ESPE2021 Henning Andersen Prize Winners Biphasic Pattern of Circulating Reproductive Hormones in Female Infants – The Longitudinal COPENHAGEN Minipuberty Study (1 abstracts)
Biphasic Pattern of Circulating Reproductive Hormones in Female Infants – The Longitudinal Copenhagen Minipuberty Study
Marie Lindhardt Ljubicic 1,2 , Alexander Siegfried Busch 1,2 , Emmie Upners 1,2 , Margit Bistrup Fischer 1,2 , Jørgen Holm Petersen 1,2 , Lars Lau Raket 3 , Hanne Frederiksen 1,2 , Trine Holm Johannsen 1,2 , Anders Juul 1,2,4 & Casper P. Hagen 1,2
1Department of Growth and Reproduction, Copenhagen University Hospital - Rigshospitalet, Copenhagen, Denmark.;2International Center for Research and Research Training in Endocrine Disruption of Male Reproduction and Child Health (EDMaRC), Rigshospitalet, University of Copenhagen, Copenhagen, Denmark.;3Department of Clinical Sciences, Lund University, Lund, Sweden.;4Department of Clinical Medicine, University of Copenhagen, Copenhagen, Denmark
Background: Minipuberty denotes a transient activation of the hypothalamic-pituitary-gonadal (HPG) hormone axis in infancy. This activation provides an opportunity to examine the gonadal function in infants suspected of hypogonadism before the axis is silenced during childhood. However, female minipuberty remains poorly elucidated.

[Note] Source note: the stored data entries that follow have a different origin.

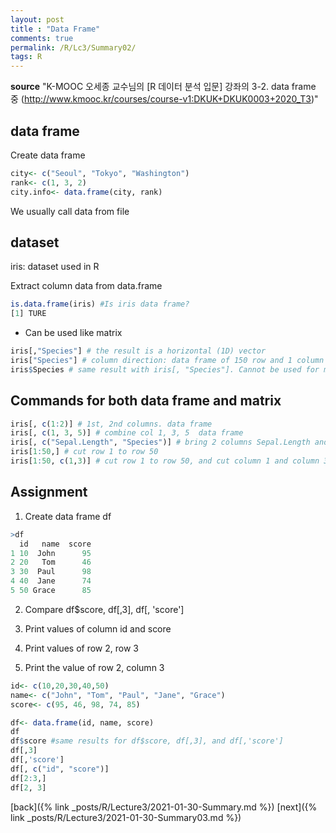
 ```yaml
---
layout: post
title : "Data Frame"
comments: true
permalink: /R/Lc3/Summary02/
tags: R
---
```

**source**
"K-MOOC 오세종 교수님의 [R 데이터 분석 입문] 강좌의 3-2. data frame 중 (http://www.kmooc.kr/courses/course-v1:DKUK+DKUK0003+2020_T3)"

## data frame
Create data frame

```r
city<- c("Seoul", "Tokyo", "Washington")
rank<- c(1, 3, 2)
city.info<- data.frame(city, rank)
```

We usually call data from file

## dataset
iris: dataset used in R

Extract column data from data.frame

```r
is.data.frame(iris) #Is iris data frame?
[1] TURE
```

* Can be used like matrix

```r
iris[,"Species"] # the result is a horizontal (1D) vector
iris["Species"] # column direction: data frame of 150 row and 1 column
iris$Species # same result with iris[, "Species"]. Cannot be used for matrix, needed to converted
```

## Commands for both **data frame** and **matrix**

```r
iris[, c(1:2)] # 1st, 2nd columns. data frame
iris[, c(1, 3, 5)] # combine col 1, 3, 5  data frame
iris[, c("Sepal.Length", "Species")] # bring 2 columns Sepal.Length and Species
iris[1:50,] # cut row 1 to row 50
iris[1:50, c(1,3)] # cut row 1 to row 50, and cut column 1 and column 3
```

## Assignment
1. Create data frame df

```r
>df
  id   name  score
1 10  John      95
2 20   Tom      46
3 30  Paul      98
4 40  Jane      74
5 50 Grace      85
```

2. Compare df$score, df[,3], df[, 'score']

3. Print values of column id and score

4. Print values of row 2, row 3

5. Print the value of row 2, column 3

```r
id<- c(10,20,30,40,50)
name<- c("John", "Tom", "Paul", "Jane", "Grace")
score<- c(95, 46, 98, 74, 85)

df<- data.frame(id, name, score)
df
df$score #same results for df$score, df[,3], and df[,'score']
df[,3]
df[,'score']
df[, c("id", "score")]
df[2:3,]
df[2, 3]
```


[back]({% link _posts/R/Lecture3/2021-01-30-Summary.md %})
[next]({% link _posts/R/Lecture3/2021-01-30-Summary03.md %})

Objective: The study aimed to evaluate dynamic changes in luteinizing hormone (LH), follicle-stimulating hormone (FSH), inhibin B, anti-Müllerian hormone (AMH), estrone (E1), estradiol (E2), and sex hormone-binding globulin (SHBG) in infant girls during first year of life and to establish sex- and age-related reference ranges for these hormones.
Method: The COPENHAGEN Minipuberty Study (ClinicalTrials.gov #NTC02784184) is a prospective, longitudinal cohort study of 233 healthy infants (98 girls) born AGA to healthy mothers between 2016 and 2019. Each child was examined 6 times including repeated blood sampling during the first years of life. Random-coefficient spline models were fitted to each hormone using maximum-likelihood estimation procedures for linear mixed models, which allowed for prediction of the individual hormone level trajectories as well as estimation of population-level local peak times of hormones. Generalized Additive Model for Location, Scale and Shape was used to establish reference ranges.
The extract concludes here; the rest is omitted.